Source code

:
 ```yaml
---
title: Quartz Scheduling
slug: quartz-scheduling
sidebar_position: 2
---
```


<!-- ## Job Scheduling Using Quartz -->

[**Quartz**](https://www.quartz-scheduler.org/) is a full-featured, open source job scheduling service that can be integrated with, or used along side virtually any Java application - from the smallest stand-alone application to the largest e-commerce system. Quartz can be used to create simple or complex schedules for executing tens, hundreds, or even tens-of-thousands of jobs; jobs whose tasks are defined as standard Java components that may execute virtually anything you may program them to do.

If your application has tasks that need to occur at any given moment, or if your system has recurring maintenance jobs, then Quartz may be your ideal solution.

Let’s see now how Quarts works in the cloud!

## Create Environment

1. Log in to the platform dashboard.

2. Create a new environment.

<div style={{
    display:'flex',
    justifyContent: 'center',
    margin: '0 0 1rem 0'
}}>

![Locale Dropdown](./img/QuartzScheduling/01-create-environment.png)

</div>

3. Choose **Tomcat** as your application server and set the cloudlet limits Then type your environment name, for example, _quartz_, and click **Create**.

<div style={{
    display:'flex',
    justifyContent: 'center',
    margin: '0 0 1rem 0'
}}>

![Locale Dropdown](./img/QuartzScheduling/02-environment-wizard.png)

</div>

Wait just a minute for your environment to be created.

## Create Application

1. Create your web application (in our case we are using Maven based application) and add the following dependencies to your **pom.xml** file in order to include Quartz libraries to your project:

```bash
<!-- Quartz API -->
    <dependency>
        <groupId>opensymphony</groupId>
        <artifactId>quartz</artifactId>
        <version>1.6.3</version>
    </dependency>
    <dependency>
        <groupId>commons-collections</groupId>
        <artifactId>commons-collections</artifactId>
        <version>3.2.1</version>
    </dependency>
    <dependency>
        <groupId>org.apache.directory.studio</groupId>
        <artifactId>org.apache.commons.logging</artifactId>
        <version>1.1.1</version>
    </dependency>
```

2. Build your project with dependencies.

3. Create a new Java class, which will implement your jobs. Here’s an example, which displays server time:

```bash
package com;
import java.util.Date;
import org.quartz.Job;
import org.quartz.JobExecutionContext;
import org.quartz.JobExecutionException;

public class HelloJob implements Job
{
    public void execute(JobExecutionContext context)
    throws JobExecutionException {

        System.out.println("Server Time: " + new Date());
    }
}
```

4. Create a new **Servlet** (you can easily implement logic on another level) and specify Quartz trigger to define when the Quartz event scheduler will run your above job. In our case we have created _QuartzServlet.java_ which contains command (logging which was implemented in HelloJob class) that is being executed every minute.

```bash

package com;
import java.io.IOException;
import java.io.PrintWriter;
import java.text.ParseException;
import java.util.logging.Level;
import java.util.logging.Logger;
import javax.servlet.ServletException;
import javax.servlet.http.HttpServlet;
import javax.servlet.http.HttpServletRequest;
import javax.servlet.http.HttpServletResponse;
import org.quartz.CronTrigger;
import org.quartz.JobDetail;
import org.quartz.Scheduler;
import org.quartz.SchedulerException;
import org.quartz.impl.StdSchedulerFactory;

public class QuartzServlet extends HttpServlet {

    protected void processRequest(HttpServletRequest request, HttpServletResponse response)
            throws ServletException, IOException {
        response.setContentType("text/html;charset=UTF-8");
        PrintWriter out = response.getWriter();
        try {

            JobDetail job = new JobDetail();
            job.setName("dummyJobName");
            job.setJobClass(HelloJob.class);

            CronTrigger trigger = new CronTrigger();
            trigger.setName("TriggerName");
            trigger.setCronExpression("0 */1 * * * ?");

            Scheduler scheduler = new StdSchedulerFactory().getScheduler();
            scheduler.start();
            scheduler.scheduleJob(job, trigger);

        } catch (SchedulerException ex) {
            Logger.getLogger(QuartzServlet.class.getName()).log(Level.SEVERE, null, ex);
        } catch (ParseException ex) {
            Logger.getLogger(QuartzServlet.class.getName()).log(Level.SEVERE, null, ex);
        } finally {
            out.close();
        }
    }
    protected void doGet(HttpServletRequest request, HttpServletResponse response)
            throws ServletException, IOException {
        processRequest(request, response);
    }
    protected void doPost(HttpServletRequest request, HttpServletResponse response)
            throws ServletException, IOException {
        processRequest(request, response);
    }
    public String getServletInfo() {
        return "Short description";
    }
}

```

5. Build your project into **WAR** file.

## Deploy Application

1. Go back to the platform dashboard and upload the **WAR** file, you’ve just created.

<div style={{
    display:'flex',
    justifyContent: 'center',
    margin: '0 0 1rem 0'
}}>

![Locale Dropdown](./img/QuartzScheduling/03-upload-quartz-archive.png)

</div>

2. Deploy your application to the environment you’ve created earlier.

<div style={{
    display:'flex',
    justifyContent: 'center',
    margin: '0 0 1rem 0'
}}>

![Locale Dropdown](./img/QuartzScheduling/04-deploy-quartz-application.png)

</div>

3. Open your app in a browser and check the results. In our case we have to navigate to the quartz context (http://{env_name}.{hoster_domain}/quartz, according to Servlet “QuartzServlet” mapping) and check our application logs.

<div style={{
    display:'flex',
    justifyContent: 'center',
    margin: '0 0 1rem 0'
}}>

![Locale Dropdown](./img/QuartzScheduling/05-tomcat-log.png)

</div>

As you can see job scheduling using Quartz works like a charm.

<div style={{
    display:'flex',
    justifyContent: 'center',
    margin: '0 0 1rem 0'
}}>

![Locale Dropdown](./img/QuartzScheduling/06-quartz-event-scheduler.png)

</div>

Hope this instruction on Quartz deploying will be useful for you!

▬▬▬▬▬▬▬▬▬▬

- What is required -
Please show all lines from the entries that contain the word "void".

- Exercise output -
    public void execute(JobExecutionContext context)
    protected void processRequest(HttpServletRequest request, HttpServletResponse response)
    protected void doGet(HttpServletRequest request, HttpServletResponse response)
    protected void doPost(HttpServletRequest request, HttpServletResponse response)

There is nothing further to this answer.